3. Den Unterschied machen

Suchen Sie dynamische, belastbare Mitarbeitende, die teamfähig sind? Bieten Sie Arbeitsplätze mit spannenden Entwicklungsmöglichkeiten und fortschrittlichen Arbeitsbedingungen? Eben. Das tun alle. Das Motto heisst: Nur Nullen haben keine Ecken. Je spezifischer und kantiger Sie Ihre Differenzierung formulieren, desto besser. Seien Sie ehrlich, mutig, authentisch und direkt. Gute Marken polarisieren. Sie wollen die passenden Mitarbeitenden haben, nicht die besten.

Tipps:

  • Machen Sie eine Liste mit Ihren spezifischen Differenzierungspunkten
  • Formulieren Sie Ihre Einzigartigkeit in einem Satz (Employer Value Proposition) im Stil von «Der erste Mann auf dem Mond» oder «Der Transportdienstleister mit den freundlichsten Mitarbeitern im ganzen Prättigau»
  • Versuchen Sie, Ihre Differenzierungspunkte in einem Wort zusammenzufassen

4. Regeln und Prinzipien formulieren

Mit Prinzipien und Regeln zum Employer Brand setzen Sie die Wegweiser, wenn es um die Umsetzung der Employer Brand Strategie geht.

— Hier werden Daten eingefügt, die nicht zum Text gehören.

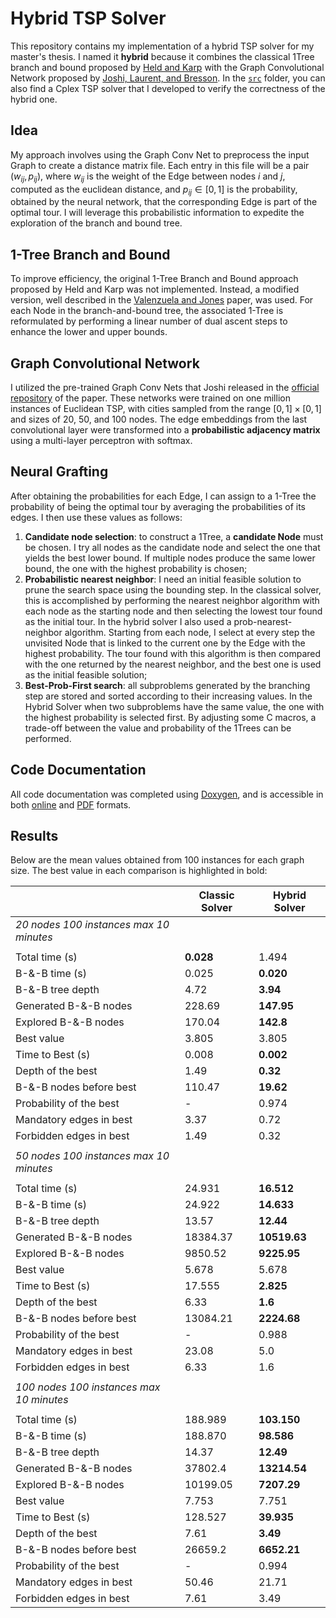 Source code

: # Hybrid TSP Solver

This repository contains my implementation of a hybrid TSP solver for my master's thesis. I named it **hybrid** because it combines the classical 1Tree branch and bound proposed by [Held and Karp](https://pubsonline.informs.org/doi/10.1287/opre.18.6.1138) with the Graph Convolutional Network proposed by [Joshi, Laurent, and Bresson](https://arxiv.org/abs/1906.01227). In the [`src`](./src) folder, you can also find a Cplex TSP solver that I developed to verify the correctness of the hybrid one.

## Idea 

My approach involves using the Graph Conv Net to preprocess the input Graph to create a distance matrix file. Each entry in this file will be a pair $(w_{ij}, p_{ij})$, where $w_{ij}$ is the weight of the Edge between nodes $i$ and $j$, computed as the euclidean distance, and $p_{ij} \in [0,1]$ is the probability, obtained by the neural network, that the corresponding Edge is part of the optimal tour. I will leverage this probabilistic information to expedite the exploration of the branch and bound tree.

## 1-Tree Branch and Bound

To improve efficiency, the original 1-Tree Branch and Bound approach proposed by Held and Karp was not implemented. Instead, a modified version, well described in the [Valenzuela and Jones](https://www.sciencedirect.com/science/article/abs/pii/S0377221796002147?via%3Dihub) paper, was used. For each Node in the branch-and-bound tree, the associated 1-Tree is reformulated by performing a linear number of dual ascent steps to enhance the lower and upper bounds.

## Graph Convolutional Network

I utilized the pre-trained Graph Conv Nets that Joshi released in the [official repository](https://github.com/chaitjo/graph-convnet-tsp) of the paper. These networks were trained on one million instances of Euclidean TSP, with cities sampled from the range $[0,1] \times [0,1]$ and sizes of 20, 50, and 100 nodes. The edge embeddings from the last convolutional layer were transformed into a **probabilistic adjacency matrix** using a multi-layer perceptron with softmax.

## Neural Grafting

After obtaining the probabilities for each Edge, I can assign to a 1-Tree the probability of being the optimal tour by averaging the probabilities of its edges. I then use these values as follows:
1. **Candidate node selection**: to construct a 1Tree, a **candidate Node** must be chosen. I try all nodes as the candidate node and select the one that yields the best lower bound. If multiple nodes produce the same lower bound, the one with the highest probability is chosen;
2. **Probabilistic nearest neighbor**: I need an initial feasible solution to prune the search space using the bounding step. In the classical solver, this is accomplished by performing the nearest neighbor algorithm with each node as the starting node and then selecting the lowest tour found as the initial tour. In the hybrid solver I also used a prob-nearest-neighbor algorithm. Starting from each node, I select at every step the unvisited Node that is linked to the current one by the Edge with the highest probability. The tour found with this algorithm is then compared with the one returned by the nearest neighbor, and the best one is used as the initial feasible solution;
3. **Best-Prob-First search**: all subproblems generated by the branching step are stored and sorted according to their increasing values. In the Hybrid Solver when two subproblems have the same value, the one with the highest probability is selected first. By adjusting some C macros, a trade-off between the value and probability of the 1Trees can be performed.

## Code Documentation
All code documentation was completed using [Doxygen](https://www.doxygen.nl/), and is accessible in both [online](https://www.lorenzosciandra.com/assets/projects/HybridTSPSolver/index) and [PDF](./res/docs/code_documentation.pdf) formats.

## Results
Below are the mean values obtained from 100 instances for each graph size. The best value in each comparison is highlighted in bold:

|                           | **Classic Solver** | **Hybrid Solver** |
|---------------------------|--------------------|-------------------|
|   *20 nodes             100 instances          max 10 minutes*   |||
|                           |                    |                   |
| Total time (s)            | **0.028**          | 1.494             |
| B-&-B time (s)            | 0.025              | **0.020**         |
| B-&-B tree depth          | 4.72               | **3.94**          |
| Generated B-&-B nodes     | 228.69             | **147.95**        |
| Explored B-&-B nodes      | 170.04             | **142.8**         |
| Best value                | 3.805              | 3.805             |
| Time to Best (s)          | 0.008              | **0.002**         |
| Depth of the best         | 1.49               | **0.32**          |
| B-&-B nodes before best   | 110.47             | **19.62**         |
| Probability of the best   | -                  | 0.974             |
| Mandatory edges in best   | 3.37               | 0.72              |
| Forbidden edges in best   | 1.49               | 0.32              |
|                           |                    |                   |
|   *50 nodes             100 instances             max 10 minutes* |||
|                           |                    |                   |
| Total time (s)            | 24.931             | **16.512**        |
| B-&-B time (s)            | 24.922             | **14.633**        |
| B-&-B tree depth          | 13.57              | **12.44**         |
| Generated B-&-B nodes     | 18384.37           | **10519.63**      |
| Explored B-&-B nodes      | 9850.52            | **9225.95**       |
| Best value                | 5.678              | 5.678             |
| Time to Best (s)          | 17.555             | **2.825**         |
| Depth of the best         | 6.33               | **1.6**           |
| B-&-B nodes before best   | 13084.21           | **2224.68**       |
| Probability of the best   | -                  | 0.988             |
| Mandatory edges in best   | 23.08              | 5.0               |
| Forbidden edges in best   | 6.33               | 1.6               |
|                           |                    |                   |
|   *100 nodes*            *100 instances*       *max 10 minutes*  |||
|                           |                    |                   |
| Total time (s)            | 188.989            | **103.150**       |
| B-&-B time (s)            | 188.870            | **98.586**        |
| B-&-B tree depth          | 14.37              | **12.49**         |
| Generated B-&-B nodes     | 37802.4            | **13214.54**      |
| Explored B-&-B nodes      | 10199.05           | **7207.29**       |
| Best value                | 7.753              | 7.751             |
| Time to Best (s)          | 128.527            | **39.935**        |
| Depth of the best         | 7.61               | **3.49**          |
| B-&-B nodes before best   | 26659.2            | **6652.21**       |
| Probability of the best   | -                  | 0.994             |
| Mandatory edges in best   | 50.46              | 21.71             |
| Forbidden edges in best   | 7.61               | 3.49              |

Eine Regel könnte zum Beispiel sein: «Wir geben Handlungsspielraum». Geben Sie den Differenzierungseigenschaften ein Gesicht und erklären Sie, wie die Differenzierung verstanden werden soll.

Tipps:

  • Vier bis sechs Regeln sind genug
  • Die Formulierungen sollten einfach, eingängig und inspirierend sein
  • Versuchen Sie die Prinzipien zu illustrieren
  • Probieren Sie die Regeln an konkreten Beispielen aus

5.    Kontaktpunkte bearbeiten

Wecken Sie den Stolz und die Begeisterung Ihrer Mitarbeitenden. Mitarbeitende, die sich emotional mit ihrer Firma verbunden fühlen, sind weniger krank. Sie zeigen eine höhere Leistungsbereitschaft, sind wichtige Botschafter für ihre Produkte und aktive Helfer bei der  Rekrutierung. Employer Branding betrifft alle Interaktionen zwischen Mitarbeitenden und Arbeitgeberin. Es ist wichtig, den zukünftigen Mitarbeitenden über einen ansprechenden Rekrutierungsprozess zu gewinnen. Genauso wichtig ist es aber, Mitarbeitende, die das Unternehmen verlassen, mit Respekt zur Tür zu begleiten.

Tipps:

  • Identifizieren Sie alle relevanten Kontaktpunkte zwischen Arbeitgeberin und Mitarbeitenden und wenden Sie die Regeln an
  • Befragen Sie Ihre Zielgruppen und hören Sie gut zu (die Botschaft entsteht beim Empfänger!)
  • Stellen Sie ein interdisziplinäres Team zusammen, das Sie unterstützt
  • Nutzen Sie bestehende Strukturen, Steuerungsorgane und Meetings

6. Kommunikation steuern

Kommunikationsmassnahmen kommen in der Umsetzung fälschlicherweise meist an erster Stelle. Entscheidend für einen relevanten Employer Brand ist aber nicht der Internetauftritt oder ein schönes Videoportal. Entscheidend ist nicht die Verpackung, sondern vor allem der Inhalt. Trotzdem kommt der Kommunikation eine wichtige Rolle zu.

Tipps:

  • Überlegen Sie zuerst genau, was Sie brauchen
  • Nehmen Sie sich Zeit für ein sauberes Briefing
  • Holen Sie erst dann eine Werbeagentur zu Hilfe
  • Wählen Sie Kommunikationsmittel, die zu Ihrer Firma  passen. Folgen Sie nicht einfach den letzten Trends
  • Glaubwürdigkeit zählt
  • Binden Sie Ihre Marketingabteilung und die Kommunikationsverantwortlichen ein

7. Organisation befähigen

Employer Branding ist nicht an eine Person gebunden. Employer Branding funktioniert nur dann, wenn die ganze Organisation involviert ist. Gut bewährt hat sich ein System mit  zwei Stossrichtungen, das einerseits auf Prozessverantwortliche (z.B. Recruiting), aber auch auf «Brand Champions» baut. «Brand Champions» sind Meinungsmacher: Formelle und informelle Führungspersonen, die den Employer Brand vorbildlich umsetzen und damit die Organisation beeinflussen können. Die Prozessverantwortlichen sitzen an den Schlüsselstellen bei der Umsetzung.

Tipps:

  • Bauen Sie ein Employer Brand Netzwerk: Beginnen Sie im kleinen Kreis nach dem Motto «Gross denken, klein beginnen»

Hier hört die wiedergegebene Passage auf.